Reputation: 35
I want to run multiprocess in python. Here is an example:
def myFunction(name,age):
output = paste(name,age)
return output
names = ["A","B","C"]
ages = ["1","2","3"]
with mp.Pool(processes=no_cpus) as pool:
results = pool.starmap(myFunction,zip(names,ages))
results_table = pd.concat(results)
results_table.to_csv(file,sep="\t",index=False)
myFunction
in the real case takes really long time. Sometime I have to interupt the running and start again. However the results
will only be written to the output file when all pool.starmap
is done. How can I store the intermediate/cache result before it's finished?

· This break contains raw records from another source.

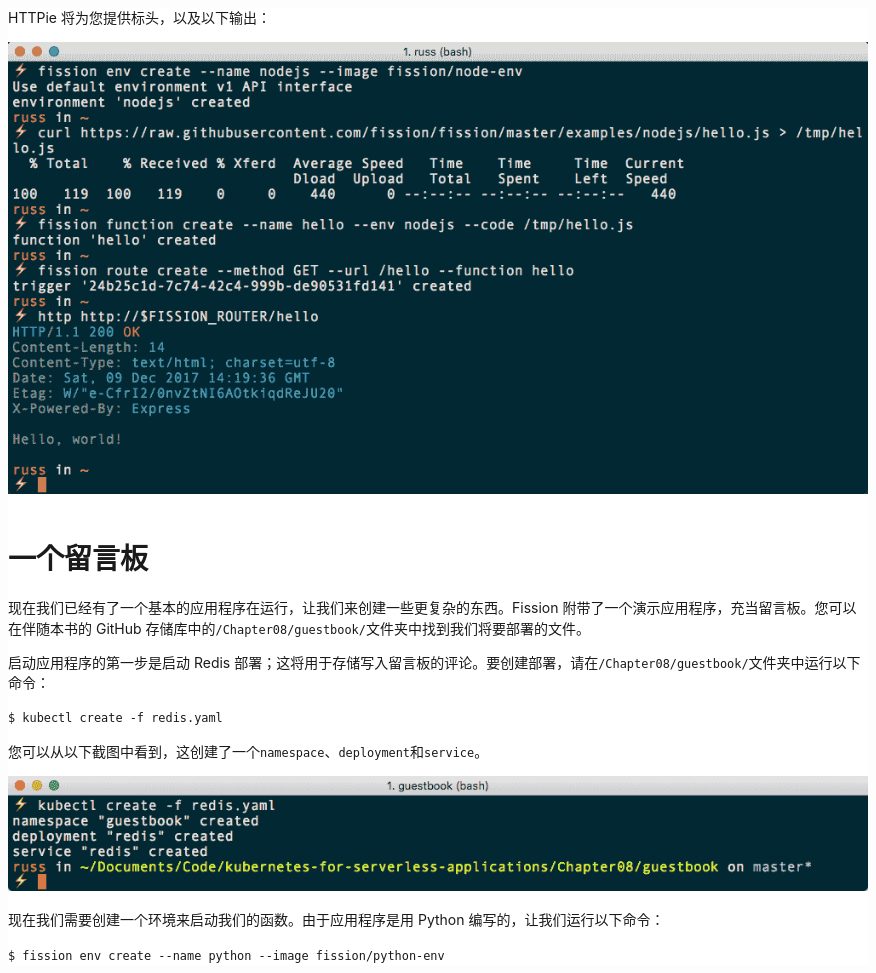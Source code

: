 HTTPie 将为您提供标头，以及以下输出：

![](img/79722f78-5815-45eb-801c-40cd7b7abb1e.png)

# 一个留言板

现在我们已经有了一个基本的应用程序在运行，让我们来创建一些更复杂的东西。Fission 附带了一个演示应用程序，充当留言板。您可以在伴随本书的 GitHub 存储库中的`/Chapter08/guestbook/`文件夹中找到我们将要部署的文件。

启动应用程序的第一步是启动 Redis 部署；这将用于存储写入留言板的评论。要创建部署，请在`/Chapter08/guestbook/`文件夹中运行以下命令：

```
$ kubectl create -f redis.yaml
```

您可以从以下截图中看到，这创建了一个`namespace`、`deployment`和`service`。

![](img/c999a786-2b0b-42b6-a941-a1bfaf9f659e.png)

现在我们需要创建一个环境来启动我们的函数。由于应用程序是用 Python 编写的，让我们运行以下命令：

```
$ fission env create --name python --image fission/python-env
```

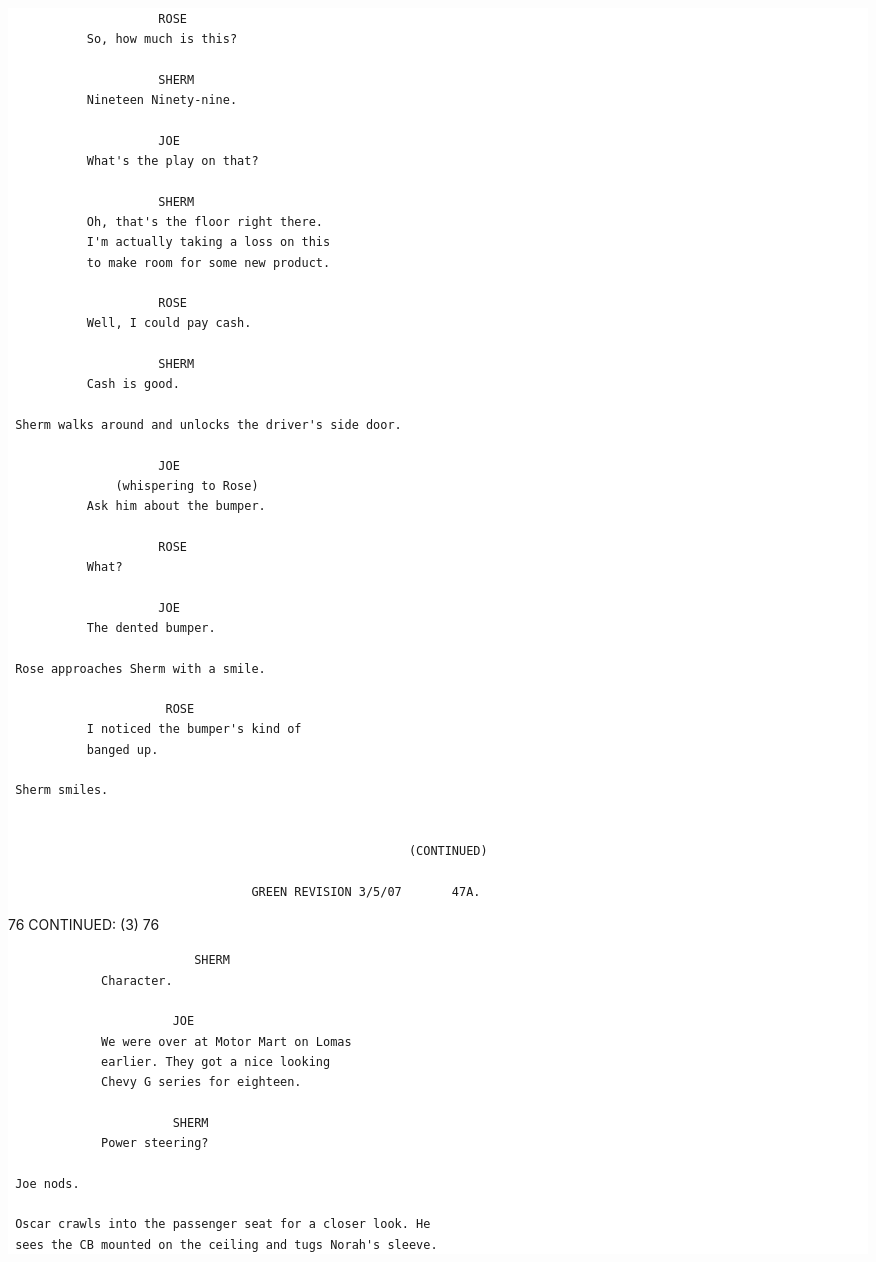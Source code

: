                          ROSE
               So, how much is this?

                         SHERM
               Nineteen Ninety-nine.

                         JOE
               What's the play on that?

                         SHERM
               Oh, that's the floor right there.
               I'm actually taking a loss on this
               to make room for some new product.

                         ROSE
               Well, I could pay cash.

                         SHERM
               Cash is good.

     Sherm walks around and unlocks the driver's side door.

                         JOE
                   (whispering to Rose)
               Ask him about the bumper.

                         ROSE
               What?

                         JOE
               The dented bumper.

     Rose approaches Sherm with a smile.

                          ROSE
               I noticed the bumper's kind of
               banged up.

     Sherm smiles.


                                                            (CONTINUED)

                                      GREEN REVISION 3/5/07       47A.
76   CONTINUED: (3)                                                      76


                              SHERM
                 Character.

                           JOE
                 We were over at Motor Mart on Lomas
                 earlier. They got a nice looking
                 Chevy G series for eighteen.

                           SHERM
                 Power steering?

     Joe nods.

     Oscar crawls into the passenger seat for a closer look. He
     sees the CB mounted on the ceiling and tugs Norah's sleeve.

I don't want to change myFunction from return
to .to_csv()
Thanks!
Upvotes: 0
Views: 906
Reputation: 44283
Instead of using map
, use method imap
, which returns an iterator that when iterated gives each result one by one as they become available (i.e. returned by my_function
). However, the results must still be returned in order. If you do not care about the order, than use imap_unordered
.
As each dataframe is returned and iterated, it is converted to a CSV file and outputted either with or without a header according to whether it is the first result being processed.
import pandas as pd
import multiprocessing as mp
def paste(name, age):
return pd.DataFrame([[name, age]], columns=['Name', 'Age'])
def myFunction(t):
name, age = t # unpack passed tuple
output = paste(name, age)
return output
# Required for Windows:
if __name__ == '__main__':
names = ["A","B","C"]
ages = ["1","2","3"]
no_cpus = min(len(names), mp.cpu_count())
csv_file = 'test.txt'
with mp.Pool(processes=no_cpus) as pool:
# Results from imap must be iterated
for index, result in enumerate(pool.imap(myFunction, zip(names,ages))):
if index == 0:
# First return value
header = True
open_flags = "w"
else:
header = False
open_flags = "a"
with open(csv_file, open_flags, newline='') as f:
result.to_csv(f, sep="\t", index=False, header=header)
Output of test.txt:
Name Age
A 1
B 2
C 3
Upvotes: 1